For the cases 9 and 12 there is also the possibility to add the day for which the information should be given.
  1. How many ECTS points a lecture gives
    >>> How many points does Information Retrieval give?

  2. The lecturer, which holds a lecture
    >>> Who holds Information Retrieval?

  3. The language, in which a lecture is held
    >>> In which language is Information Retrieval given?

  4. Time and location of a lecture
    >>> (When and where|When|Where) is Information Retrieval held?

  5. All subjects, given by a lecturer
    >>> What lectures does Hannah Bast hold?

  6. All subjects, held in a specific language
    >>> What lectures are held in german?

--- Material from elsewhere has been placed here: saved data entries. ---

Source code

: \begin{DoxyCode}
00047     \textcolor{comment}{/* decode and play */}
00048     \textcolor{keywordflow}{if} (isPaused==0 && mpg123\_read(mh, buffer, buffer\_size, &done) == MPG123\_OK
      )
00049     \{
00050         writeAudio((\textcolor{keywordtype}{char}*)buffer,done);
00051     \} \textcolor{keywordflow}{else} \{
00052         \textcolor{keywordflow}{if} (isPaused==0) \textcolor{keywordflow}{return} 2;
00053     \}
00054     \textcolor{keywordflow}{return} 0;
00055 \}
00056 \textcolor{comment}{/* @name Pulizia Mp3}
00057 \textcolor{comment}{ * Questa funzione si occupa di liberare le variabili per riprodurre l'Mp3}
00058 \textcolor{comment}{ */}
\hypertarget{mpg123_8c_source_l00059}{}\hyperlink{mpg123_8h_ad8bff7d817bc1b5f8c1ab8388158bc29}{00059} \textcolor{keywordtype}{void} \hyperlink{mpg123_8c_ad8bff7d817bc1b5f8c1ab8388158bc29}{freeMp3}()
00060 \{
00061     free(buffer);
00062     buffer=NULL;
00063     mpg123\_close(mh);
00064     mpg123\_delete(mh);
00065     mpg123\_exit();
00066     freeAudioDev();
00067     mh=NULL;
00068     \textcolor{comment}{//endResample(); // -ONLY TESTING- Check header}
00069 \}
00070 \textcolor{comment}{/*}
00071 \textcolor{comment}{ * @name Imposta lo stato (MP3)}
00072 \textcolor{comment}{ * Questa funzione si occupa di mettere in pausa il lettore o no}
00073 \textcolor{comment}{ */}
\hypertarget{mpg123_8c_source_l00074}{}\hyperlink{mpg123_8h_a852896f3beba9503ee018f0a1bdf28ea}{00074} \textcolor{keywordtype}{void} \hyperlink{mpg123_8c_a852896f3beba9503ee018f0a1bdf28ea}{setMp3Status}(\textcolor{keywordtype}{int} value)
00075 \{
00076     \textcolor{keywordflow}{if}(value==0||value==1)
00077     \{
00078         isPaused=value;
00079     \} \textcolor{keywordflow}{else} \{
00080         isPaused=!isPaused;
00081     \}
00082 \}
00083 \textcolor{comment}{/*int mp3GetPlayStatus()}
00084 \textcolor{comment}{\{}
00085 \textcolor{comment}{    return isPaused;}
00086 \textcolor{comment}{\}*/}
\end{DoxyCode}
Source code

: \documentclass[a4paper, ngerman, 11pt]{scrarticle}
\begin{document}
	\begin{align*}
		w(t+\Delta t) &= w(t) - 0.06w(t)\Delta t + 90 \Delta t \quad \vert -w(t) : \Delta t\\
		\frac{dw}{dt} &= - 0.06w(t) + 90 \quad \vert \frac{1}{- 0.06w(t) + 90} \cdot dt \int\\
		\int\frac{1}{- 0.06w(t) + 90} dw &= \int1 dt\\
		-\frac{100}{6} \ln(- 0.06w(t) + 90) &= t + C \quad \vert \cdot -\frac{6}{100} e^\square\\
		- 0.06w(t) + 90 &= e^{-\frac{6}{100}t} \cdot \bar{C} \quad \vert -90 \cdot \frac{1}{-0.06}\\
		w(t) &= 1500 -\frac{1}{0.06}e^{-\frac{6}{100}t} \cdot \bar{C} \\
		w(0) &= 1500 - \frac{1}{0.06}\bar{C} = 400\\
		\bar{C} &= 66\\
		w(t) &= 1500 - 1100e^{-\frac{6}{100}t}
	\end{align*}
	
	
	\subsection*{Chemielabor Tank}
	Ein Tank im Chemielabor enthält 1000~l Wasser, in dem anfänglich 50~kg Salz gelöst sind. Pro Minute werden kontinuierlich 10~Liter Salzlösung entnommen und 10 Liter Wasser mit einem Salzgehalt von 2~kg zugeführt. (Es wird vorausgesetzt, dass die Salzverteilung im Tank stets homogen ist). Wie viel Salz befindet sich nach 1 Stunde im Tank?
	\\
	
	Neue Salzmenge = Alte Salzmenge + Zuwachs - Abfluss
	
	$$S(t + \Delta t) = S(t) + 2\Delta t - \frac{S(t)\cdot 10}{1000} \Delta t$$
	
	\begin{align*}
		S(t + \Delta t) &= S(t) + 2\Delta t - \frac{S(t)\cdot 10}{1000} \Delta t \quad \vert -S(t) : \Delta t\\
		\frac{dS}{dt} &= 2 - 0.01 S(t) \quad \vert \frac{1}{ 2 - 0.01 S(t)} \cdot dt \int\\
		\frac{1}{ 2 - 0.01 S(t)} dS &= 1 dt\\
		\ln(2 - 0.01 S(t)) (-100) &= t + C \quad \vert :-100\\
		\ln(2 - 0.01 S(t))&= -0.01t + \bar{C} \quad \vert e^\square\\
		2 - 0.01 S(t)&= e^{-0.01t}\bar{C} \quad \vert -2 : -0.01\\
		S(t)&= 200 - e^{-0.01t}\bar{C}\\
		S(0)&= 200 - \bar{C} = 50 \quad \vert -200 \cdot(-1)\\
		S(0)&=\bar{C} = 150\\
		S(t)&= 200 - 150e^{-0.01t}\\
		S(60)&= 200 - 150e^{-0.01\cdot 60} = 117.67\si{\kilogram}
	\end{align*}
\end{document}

  7. All subjects, held in a specific language by a given lecturer
    >>> What lectures are held in german by Hannah Bast?

  8. If a given lecture is available in a given language
    >>> Is Information Retrieval held in german?

  9. Information about events, held by the TF Fachschaft
    >>> What fachschaft events are there in the near future?

  10. Organisational information about the time frame of a semester
    >>> How long is SS 2019?

  11. Organisational information about the holidays of a semester
    >>> When are the holidays in SS 2019?

  12. Meal plans of canteens for a given day
    >>> What is there to eat in Mensa Flugplatz today?

Functionality

We tried to make the conversation with UniPal as smooth and natural as we could! As such, here are a couple of cool functionalities it supports:
  1. UniPal remembers what you want to ask, even if you don't know what you're talking about:

    >>> So how many ECTS does it give?
    (UniPal) Which subject are you talking about exactly?
    >>> Stochastics
    (UniPal) Stochastik für Studierende der Informatik - Vorlesung (SS 2019) gives 6 ECTS points.

    >>> And how many ECTS points does Informatik III give?
    (UniPal) Can you tell me in which semester the subject was held exactly? I found it in more than one:

    1) WS_1718
    2) WS_1819
    3) WS_1617

    >>> WS 1819
    (UniPal) Informatik III: Theoretische Informatik (WS 1819) gives 8 points.

  2. UniPal can follow your train of though and remembers the conversation context:

    ... (continuation from above)
    >>> And which lecturer holds it?
    (UniPal) The lecturers of Informatik III: Theoretische Informatik (WS 1819) are Andreas Podelski, Matthias Heizmann & Christian-Matthias Schilling.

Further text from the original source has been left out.